══ Data supplied ══
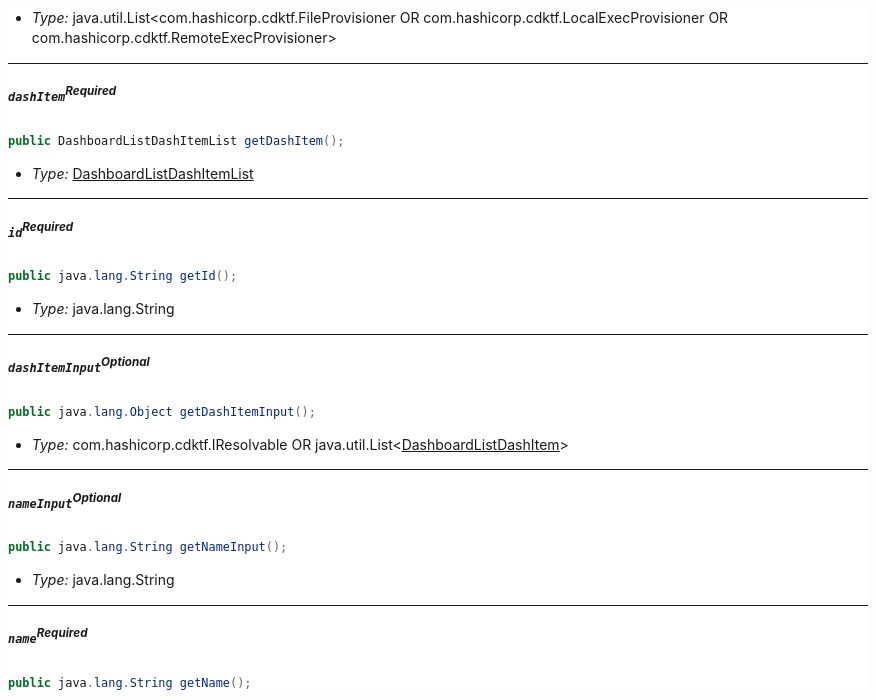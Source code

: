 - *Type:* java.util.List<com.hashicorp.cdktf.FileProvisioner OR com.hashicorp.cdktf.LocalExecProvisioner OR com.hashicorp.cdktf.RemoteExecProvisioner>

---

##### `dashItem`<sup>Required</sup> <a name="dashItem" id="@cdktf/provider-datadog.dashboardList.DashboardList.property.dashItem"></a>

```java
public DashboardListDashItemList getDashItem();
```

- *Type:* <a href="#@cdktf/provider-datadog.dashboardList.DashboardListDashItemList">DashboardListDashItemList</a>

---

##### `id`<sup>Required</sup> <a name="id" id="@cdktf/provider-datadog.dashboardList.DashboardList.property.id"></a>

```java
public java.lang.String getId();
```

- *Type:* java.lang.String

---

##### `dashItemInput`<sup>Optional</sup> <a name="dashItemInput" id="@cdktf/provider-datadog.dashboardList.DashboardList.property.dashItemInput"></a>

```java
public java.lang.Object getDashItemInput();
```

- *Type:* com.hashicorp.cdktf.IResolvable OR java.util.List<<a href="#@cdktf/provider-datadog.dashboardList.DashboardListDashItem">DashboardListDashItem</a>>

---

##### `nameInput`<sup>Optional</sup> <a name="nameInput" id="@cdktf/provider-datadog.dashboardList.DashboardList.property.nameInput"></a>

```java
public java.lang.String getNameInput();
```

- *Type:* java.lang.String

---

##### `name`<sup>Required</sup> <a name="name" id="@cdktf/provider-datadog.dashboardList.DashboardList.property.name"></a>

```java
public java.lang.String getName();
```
═══
══ Data supplied ══
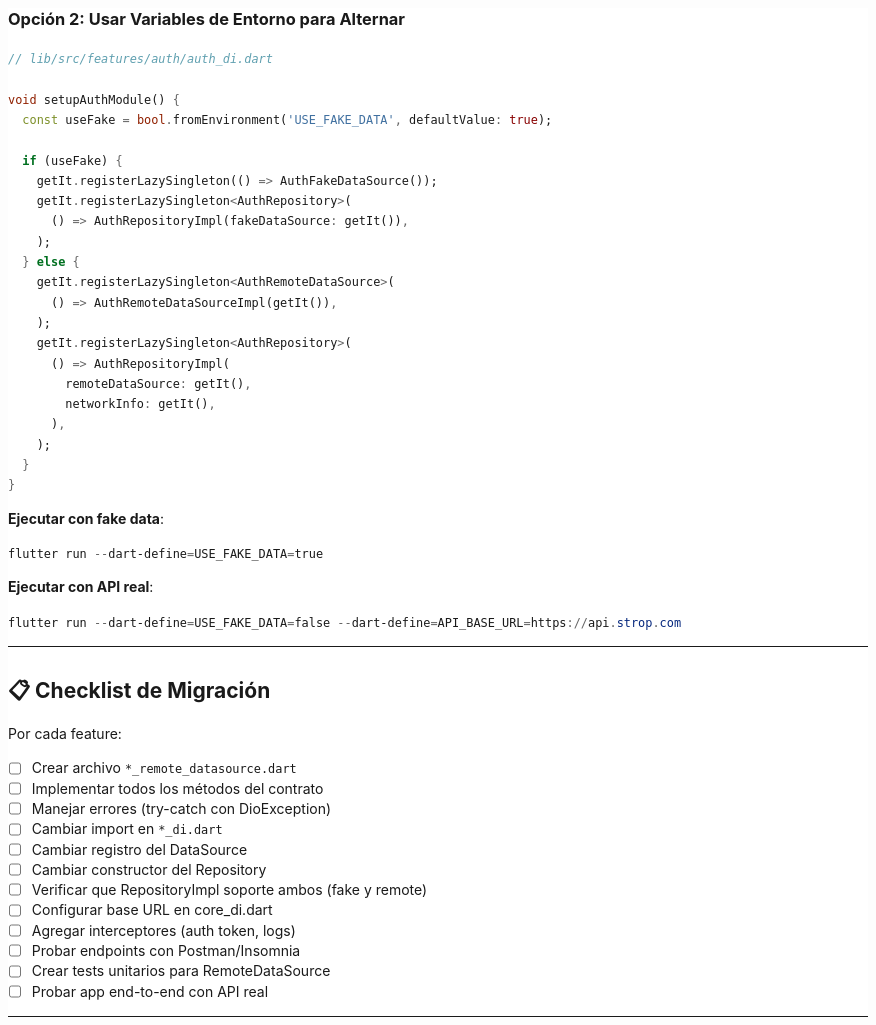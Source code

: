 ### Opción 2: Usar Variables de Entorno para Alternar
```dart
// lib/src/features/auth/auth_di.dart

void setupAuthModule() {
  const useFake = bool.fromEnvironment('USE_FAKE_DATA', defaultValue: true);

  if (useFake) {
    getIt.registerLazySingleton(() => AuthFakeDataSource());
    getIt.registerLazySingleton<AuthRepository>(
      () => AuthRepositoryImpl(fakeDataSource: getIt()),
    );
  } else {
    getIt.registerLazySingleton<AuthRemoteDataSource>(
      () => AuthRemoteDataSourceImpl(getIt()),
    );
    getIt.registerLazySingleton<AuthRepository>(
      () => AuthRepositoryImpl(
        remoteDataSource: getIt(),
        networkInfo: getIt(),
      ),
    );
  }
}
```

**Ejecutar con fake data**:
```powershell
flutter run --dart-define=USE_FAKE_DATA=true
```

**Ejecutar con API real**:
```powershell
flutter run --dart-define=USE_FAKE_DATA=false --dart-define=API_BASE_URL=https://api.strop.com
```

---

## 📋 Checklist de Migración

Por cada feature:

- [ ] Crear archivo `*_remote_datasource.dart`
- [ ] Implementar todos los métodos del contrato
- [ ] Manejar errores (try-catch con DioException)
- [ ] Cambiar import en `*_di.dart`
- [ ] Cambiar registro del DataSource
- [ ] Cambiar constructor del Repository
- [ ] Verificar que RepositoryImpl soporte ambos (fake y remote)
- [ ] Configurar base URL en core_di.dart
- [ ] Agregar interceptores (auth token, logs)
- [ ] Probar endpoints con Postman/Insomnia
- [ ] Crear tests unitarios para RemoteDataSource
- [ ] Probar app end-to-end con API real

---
═══
══ Data supplied ══
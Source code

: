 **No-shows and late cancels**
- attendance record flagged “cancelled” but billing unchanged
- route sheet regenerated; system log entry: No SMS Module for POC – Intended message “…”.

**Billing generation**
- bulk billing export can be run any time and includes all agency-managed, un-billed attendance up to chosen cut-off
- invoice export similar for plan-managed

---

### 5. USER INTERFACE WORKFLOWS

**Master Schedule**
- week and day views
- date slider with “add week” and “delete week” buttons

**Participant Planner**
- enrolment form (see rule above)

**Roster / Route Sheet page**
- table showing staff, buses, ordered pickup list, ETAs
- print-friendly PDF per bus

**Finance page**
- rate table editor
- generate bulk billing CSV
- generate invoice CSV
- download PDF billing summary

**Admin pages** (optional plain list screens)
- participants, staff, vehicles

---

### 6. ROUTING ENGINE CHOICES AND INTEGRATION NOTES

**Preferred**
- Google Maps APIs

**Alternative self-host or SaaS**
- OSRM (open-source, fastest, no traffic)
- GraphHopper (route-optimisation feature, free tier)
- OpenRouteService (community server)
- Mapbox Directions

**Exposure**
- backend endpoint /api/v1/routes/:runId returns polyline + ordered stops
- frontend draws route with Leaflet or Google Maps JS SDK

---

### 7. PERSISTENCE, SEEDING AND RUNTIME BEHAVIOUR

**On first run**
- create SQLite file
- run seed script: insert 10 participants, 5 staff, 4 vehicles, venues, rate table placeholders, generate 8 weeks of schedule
═══
_What you should do_. Copy, exactly and only, the lines above that begin with the one containing "- Google Maps APIs" and finish with the one containing "- run seed script: insert".

_Answer for this exercise_.
- Google Maps APIs

**Alternative self-host or SaaS**
- OSRM (open-source, fastest, no traffic)
- GraphHopper (route-optimisation feature, free tier)
- OpenRouteService (community server)
- Mapbox Directions

**Exposure**
- backend endpoint /api/v1/routes/:runId returns polyline + ordered stops
- frontend draws route with Leaflet or Google Maps JS SDK

---

### 7. PERSISTENCE, SEEDING AND RUNTIME BEHAVIOUR

**On first run**
- create SQLite file
- run seed script: insert 10 participants, 5 staff, 4 vehicles, venues, rate table placeholders, generate 8 weeks of schedule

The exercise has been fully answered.